REQUIRED ACTION = Show each line of the records below where the word "persistence" occurs.

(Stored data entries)
* * * * *
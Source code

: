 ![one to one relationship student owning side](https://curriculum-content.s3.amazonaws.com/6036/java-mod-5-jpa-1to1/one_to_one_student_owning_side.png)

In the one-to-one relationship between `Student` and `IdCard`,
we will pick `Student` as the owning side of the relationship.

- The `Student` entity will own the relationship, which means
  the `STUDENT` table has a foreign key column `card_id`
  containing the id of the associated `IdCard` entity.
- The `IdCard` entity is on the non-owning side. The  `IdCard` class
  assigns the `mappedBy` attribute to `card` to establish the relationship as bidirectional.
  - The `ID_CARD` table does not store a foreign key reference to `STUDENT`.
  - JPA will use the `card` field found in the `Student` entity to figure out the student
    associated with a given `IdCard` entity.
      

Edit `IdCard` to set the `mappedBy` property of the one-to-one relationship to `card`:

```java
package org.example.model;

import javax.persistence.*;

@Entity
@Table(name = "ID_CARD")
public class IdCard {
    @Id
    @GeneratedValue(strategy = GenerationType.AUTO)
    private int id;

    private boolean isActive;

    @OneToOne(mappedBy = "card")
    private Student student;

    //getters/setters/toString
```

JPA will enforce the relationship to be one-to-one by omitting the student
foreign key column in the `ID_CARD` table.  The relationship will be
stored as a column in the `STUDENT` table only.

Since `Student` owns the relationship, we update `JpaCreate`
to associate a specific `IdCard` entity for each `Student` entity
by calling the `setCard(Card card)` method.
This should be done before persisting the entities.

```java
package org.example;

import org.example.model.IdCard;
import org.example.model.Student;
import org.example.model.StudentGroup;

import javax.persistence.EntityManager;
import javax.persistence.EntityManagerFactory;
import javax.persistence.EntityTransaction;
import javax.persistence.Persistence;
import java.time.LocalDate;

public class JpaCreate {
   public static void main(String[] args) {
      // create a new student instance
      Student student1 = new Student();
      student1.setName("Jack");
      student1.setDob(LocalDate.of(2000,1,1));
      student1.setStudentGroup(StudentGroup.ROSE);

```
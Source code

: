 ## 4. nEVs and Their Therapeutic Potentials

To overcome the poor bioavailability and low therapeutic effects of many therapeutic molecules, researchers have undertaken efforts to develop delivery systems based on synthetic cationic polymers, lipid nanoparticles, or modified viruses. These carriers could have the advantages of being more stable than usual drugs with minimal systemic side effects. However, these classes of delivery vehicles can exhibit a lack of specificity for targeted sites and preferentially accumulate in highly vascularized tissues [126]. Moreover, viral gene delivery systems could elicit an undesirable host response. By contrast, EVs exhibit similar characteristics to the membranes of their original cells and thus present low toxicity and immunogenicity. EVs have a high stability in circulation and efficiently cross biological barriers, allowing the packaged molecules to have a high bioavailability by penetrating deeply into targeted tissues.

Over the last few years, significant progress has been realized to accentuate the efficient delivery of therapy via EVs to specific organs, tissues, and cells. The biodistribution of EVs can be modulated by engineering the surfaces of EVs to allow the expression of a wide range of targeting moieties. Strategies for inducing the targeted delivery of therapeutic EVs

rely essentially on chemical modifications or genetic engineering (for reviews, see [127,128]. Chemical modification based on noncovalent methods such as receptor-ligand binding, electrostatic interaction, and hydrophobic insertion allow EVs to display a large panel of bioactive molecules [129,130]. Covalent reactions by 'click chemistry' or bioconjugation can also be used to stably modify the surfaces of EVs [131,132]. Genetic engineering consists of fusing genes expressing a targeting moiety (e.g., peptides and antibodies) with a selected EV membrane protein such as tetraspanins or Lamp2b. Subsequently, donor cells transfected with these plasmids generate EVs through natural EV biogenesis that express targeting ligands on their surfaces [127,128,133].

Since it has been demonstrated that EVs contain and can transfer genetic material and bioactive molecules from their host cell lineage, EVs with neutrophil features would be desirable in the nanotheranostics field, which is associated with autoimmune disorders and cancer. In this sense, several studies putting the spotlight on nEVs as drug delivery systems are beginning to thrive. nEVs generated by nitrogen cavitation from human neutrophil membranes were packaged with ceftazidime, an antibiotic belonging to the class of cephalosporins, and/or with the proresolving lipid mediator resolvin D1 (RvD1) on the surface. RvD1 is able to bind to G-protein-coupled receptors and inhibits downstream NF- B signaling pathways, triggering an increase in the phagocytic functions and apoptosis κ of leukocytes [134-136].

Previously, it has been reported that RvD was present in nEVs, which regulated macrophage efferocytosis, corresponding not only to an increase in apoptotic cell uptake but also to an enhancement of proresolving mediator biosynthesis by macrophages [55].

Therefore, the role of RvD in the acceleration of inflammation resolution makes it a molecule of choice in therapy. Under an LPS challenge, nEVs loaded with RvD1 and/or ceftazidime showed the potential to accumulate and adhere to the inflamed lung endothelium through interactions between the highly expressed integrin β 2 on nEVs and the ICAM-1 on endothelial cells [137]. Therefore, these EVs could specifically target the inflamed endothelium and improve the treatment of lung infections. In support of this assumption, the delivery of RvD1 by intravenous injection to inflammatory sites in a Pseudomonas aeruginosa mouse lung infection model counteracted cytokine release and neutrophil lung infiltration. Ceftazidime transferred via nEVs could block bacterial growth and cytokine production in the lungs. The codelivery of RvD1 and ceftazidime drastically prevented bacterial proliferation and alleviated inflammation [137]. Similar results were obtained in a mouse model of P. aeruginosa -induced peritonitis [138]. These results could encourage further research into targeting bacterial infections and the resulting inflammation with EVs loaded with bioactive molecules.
* * * * *
EXERCISE RESULT =
import javax.persistence.*;
import javax.persistence.EntityManager;
import javax.persistence.EntityManagerFactory;
import javax.persistence.EntityTransaction;
import javax.persistence.Persistence;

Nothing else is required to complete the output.